Bill Cosby's defense team on Thursday accused Montgomery County prosecutors of playing "gotcha" with his rights by ignoring what they said was a valid, decade-old agreement not to charge him, even if it was never put in writing.
The District Attorney's Office "cannot rely on the fact that the agreement was not reduced to writing as a basis for shirking its obligation," defense lawyer Brian McMonagle wrote in a filing that again urged a judge to throw out the sexual-assault case against Cosby.
He added: "Oral promises made by prosecutors in exchange for a plea or other consideration from a defendant are routinely enforced like any other oral contractual promise."
The filing - written in response to arguments last week from Montgomery County District Attorney Kevin Steele - set the stage for a pivotal hearing next Tuesday, the first since the 78-year-old comedian was charged with assaulting Andrea Constand, a former Temple University employee, in 2004.
Common Pleas Court Judge Steven T. O'Neill has said he intends to hear testimony and arguments only on the purported non-prosecution deal at the hearing in Norristown.
Steele and his predecessor, Risa Vetri Ferman, who was district attorney when the charges were filed and now is a judge, have said they can find no documentation of any non-prosecution agreement.

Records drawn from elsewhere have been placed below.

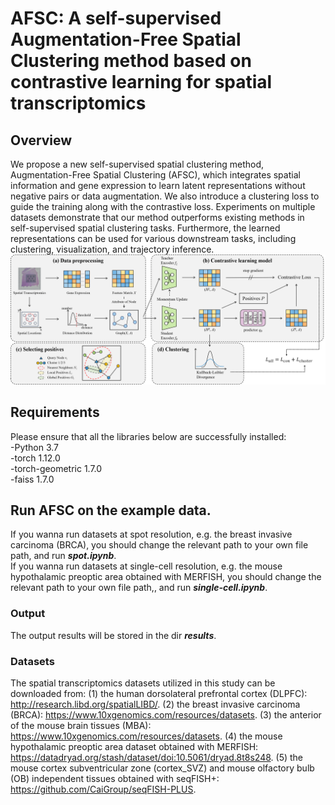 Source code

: # AFSC: A self-supervised Augmentation-Free Spatial Clustering method based on contrastive learning for spatial transcriptomics
## Overview
We propose a new self-supervised spatial clustering method, Augmentation-Free Spatial Clustering (AFSC), which integrates spatial information and gene expression to learn latent representations without negative pairs or data augmentation. We also introduce a clustering loss to guide the training along with the contrastive loss. Experiments on multiple datasets demonstrate that our method outperforms existing methods in self-supervised spatial clustering tasks. Furthermore, the learned representations can be used for various downstream tasks, including clustering, visualization, and trajectory inference.<br>
![image](https://github.com/bioszhr/AFSC/blob/main/src/overview.png)
## Requirements
Please ensure that all the libraries below are successfully installed:<br>
-Python 3.7<br>
-torch 1.12.0<br>
-torch-geometric 1.7.0<br>
-faiss 1.7.0<br>
## Run AFSC on the example data.
If you wanna run datasets at spot resolution, e.g. the breast invasive carcinoma (BRCA), you should change the relevant path to your own file path, and run ***spot.ipynb***.<br>
If you wanna run datasets at single-cell resolution, e.g. the mouse hypothalamic preoptic area obtained with MERFISH, you should change the relevant path to your own file path,, and run ***single-cell.ipynb***.
### Output
The output results will be stored in the dir ***results***.
### Datasets
The spatial transcriptomics datasets utilized in this study can be downloaded from: (1) the human dorsolateral prefrontal cortex (DLPFC): http://research.libd.org/spatialLIBD/. (2) the breast invasive carcinoma (BRCA): https://www.10xgenomics.com/resources/datasets. (3) the anterior of the mouse brain tissues (MBA): https://www.10xgenomics.com/resources/datasets. (4) the mouse hypothalamic preoptic area dataset obtained with MERFISH: https://datadryad.org/stash/dataset/doi:10.5061/dryad.8t8s248. (5) the mouse cortex subventricular zone (cortex_SVZ) and mouse olfactory bulb (OB) independent tissues obtained with seqFISH+: https://github.com/CaiGroup/seqFISH-PLUS.
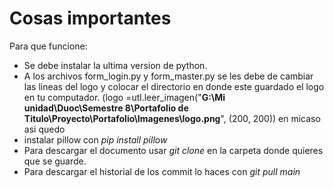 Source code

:Cosas importantes
==================

Para que funcione: 
  * Se debe instalar la ultima version de python. 
  * A los archivos form_login.py y form_master.py se les debe de cambiar las lineas del logo y colocar el directorio en donde este guardado el logo en tu computador. 
  (logo =utl.leer_imagen("__G:\Mi unidad\Duoc\Semestre 8\Portafolio de Titulo\Proyecto\Portafolio\Imagenes\logo.png__", (200, 200)) en micaso asi quedo
  * instalar pillow con *pip install pillow*
  * Para descargar el documento usar *git clone <URL>* en la carpeta donde quieres que se guarde.
  * Para descargar el historial de los commit lo haces con *git pull <URL> main*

In a filing last week, Steele accused Cosby of seeking special treatment from the judge.
McMonagle's reply took aim at that argument.
"Mr. Cosby is not asking for 'special treatment,' " he wrote. "He is asking for what any citizen should expect from the government - that the District Attorney's Office will not play 'gotcha' with its citizens' constitutional rights and breach its agreements with them."
McMonagle also renewed a request to disqualify Steele and his office from the case, saying television ads Steele ran while running for district attorney last year crossed ethical lines and have hurt Cosby's chance for a fair trial.
Ads at issue
The spots accused Bruce L. Castor Jr., the former district attorney running at that time to reclaim the office, of not standing up for crime victims, citing his handling of the Cosby investigation in 2005.
Steele has defended the ads, arguing that he only criticized Castor's decision-making and did not promise to prosecute Cosby if he was elected.
McMonagle saw otherwise. "Mr. Steele's TV commercial plainly labels Mr. Cosby a 'sexual predator' and asserts that any failure to prosecute Mr. Cosby was tantamount to 'not looking out for the victims,' " he wrote.
Castor has emerged as a central witness to the defense's other primary argument for having the case thrown out. He is expected to testify Tuesday.
Having concluded in 2005 that he lacked sufficient evidence to pursue a criminal case against Cosby, Castor has said that he offered the comedian a deal that remains legally binding so Cosby would testify in a civil suit Constand had filed against him over the alleged attack.
That dispute was settled out of court in 2006 for an undisclosed sum, but prosecutors built their current case against Cosby in part on his testimony, transcripts of which were released for the first time last summer.
The case marks the first time Cosby has faced criminal charges, despite allegations from dozens of women nationwide that he drugged and molested them.
If convicted, he could face five to 10 years in prison.